#### [YOUR OBJECTIVE]
Searching the material below, find each line that includes the word "nhắn", and copy it.
◇ ◇ ◇
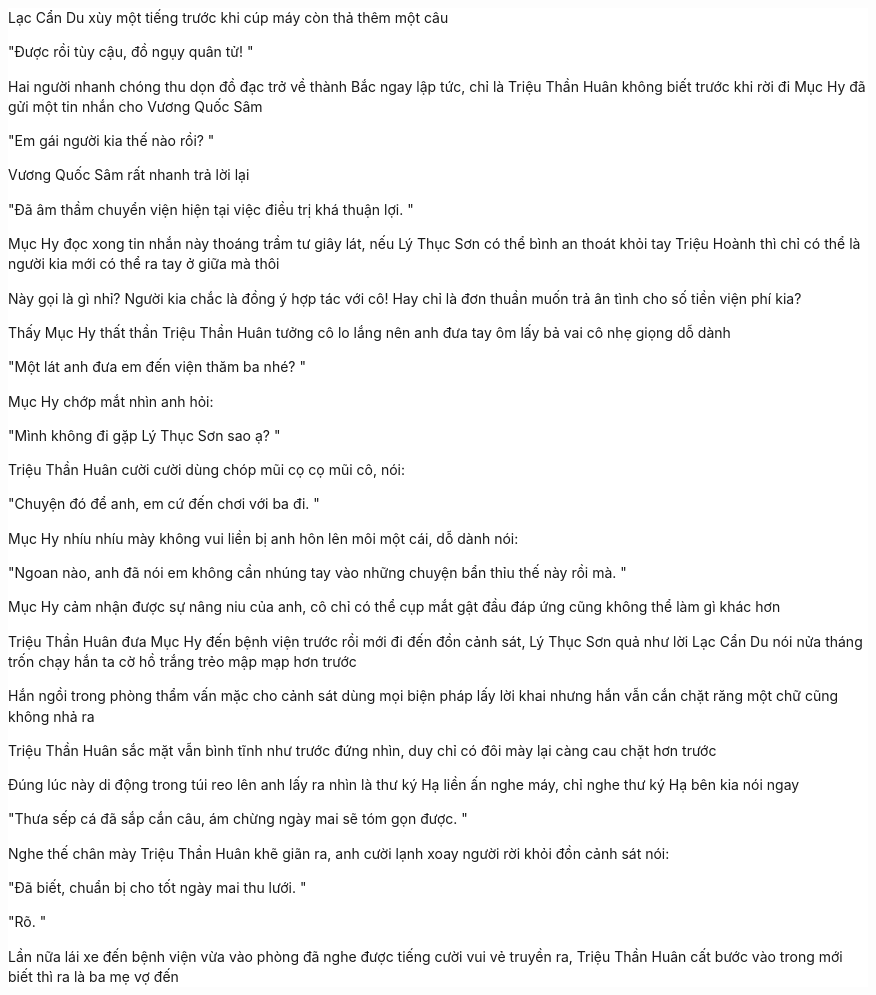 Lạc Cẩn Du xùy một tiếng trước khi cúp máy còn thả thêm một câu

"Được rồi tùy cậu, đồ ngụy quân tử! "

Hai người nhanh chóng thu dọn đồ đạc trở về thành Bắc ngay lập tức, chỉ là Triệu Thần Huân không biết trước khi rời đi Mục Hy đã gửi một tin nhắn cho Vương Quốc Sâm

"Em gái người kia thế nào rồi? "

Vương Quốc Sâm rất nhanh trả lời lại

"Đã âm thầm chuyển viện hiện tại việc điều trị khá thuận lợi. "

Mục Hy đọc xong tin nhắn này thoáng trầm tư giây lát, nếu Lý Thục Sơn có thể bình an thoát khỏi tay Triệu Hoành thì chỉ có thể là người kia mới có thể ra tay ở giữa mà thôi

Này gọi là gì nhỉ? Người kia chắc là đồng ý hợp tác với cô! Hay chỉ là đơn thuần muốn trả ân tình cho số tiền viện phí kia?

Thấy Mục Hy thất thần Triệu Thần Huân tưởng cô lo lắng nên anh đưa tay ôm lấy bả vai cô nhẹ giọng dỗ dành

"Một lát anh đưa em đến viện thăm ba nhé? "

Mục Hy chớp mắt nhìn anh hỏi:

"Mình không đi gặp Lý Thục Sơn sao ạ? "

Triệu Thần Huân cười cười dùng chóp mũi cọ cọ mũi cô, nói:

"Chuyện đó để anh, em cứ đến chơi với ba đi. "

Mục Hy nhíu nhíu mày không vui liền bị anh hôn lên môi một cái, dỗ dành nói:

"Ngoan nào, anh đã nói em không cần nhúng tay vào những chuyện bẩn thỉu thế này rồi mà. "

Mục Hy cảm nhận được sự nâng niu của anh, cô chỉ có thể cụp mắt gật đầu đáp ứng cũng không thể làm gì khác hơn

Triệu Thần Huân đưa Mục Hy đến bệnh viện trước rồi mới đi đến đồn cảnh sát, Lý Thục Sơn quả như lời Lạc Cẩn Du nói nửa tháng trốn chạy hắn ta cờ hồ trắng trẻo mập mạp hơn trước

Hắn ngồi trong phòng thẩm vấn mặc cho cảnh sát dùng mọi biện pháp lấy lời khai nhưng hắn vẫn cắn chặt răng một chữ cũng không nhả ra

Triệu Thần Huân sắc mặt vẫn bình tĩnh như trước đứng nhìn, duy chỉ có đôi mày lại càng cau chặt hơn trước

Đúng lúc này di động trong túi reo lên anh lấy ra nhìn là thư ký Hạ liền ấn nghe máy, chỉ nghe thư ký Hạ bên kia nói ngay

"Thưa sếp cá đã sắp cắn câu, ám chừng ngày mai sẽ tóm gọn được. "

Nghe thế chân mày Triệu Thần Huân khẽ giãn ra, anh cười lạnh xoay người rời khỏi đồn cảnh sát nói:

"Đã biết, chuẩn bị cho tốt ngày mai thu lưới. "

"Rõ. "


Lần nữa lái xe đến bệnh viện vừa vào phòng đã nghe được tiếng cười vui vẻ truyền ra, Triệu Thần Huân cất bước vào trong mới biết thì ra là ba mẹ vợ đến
◇ ◇ ◇
#### [RESPONSE TO THE EXERCISE]
Hai người nhanh chóng thu dọn đồ đạc trở về thành Bắc ngay lập tức, chỉ là Triệu Thần Huân không biết trước khi rời đi Mục Hy đã gửi một tin nhắn cho Vương Quốc Sâm
Mục Hy đọc xong tin nhắn này thoáng trầm tư giây lát, nếu Lý Thục Sơn có thể bình an thoát khỏi tay Triệu Hoành thì chỉ có thể là người kia mới có thể ra tay ở giữa mà thôi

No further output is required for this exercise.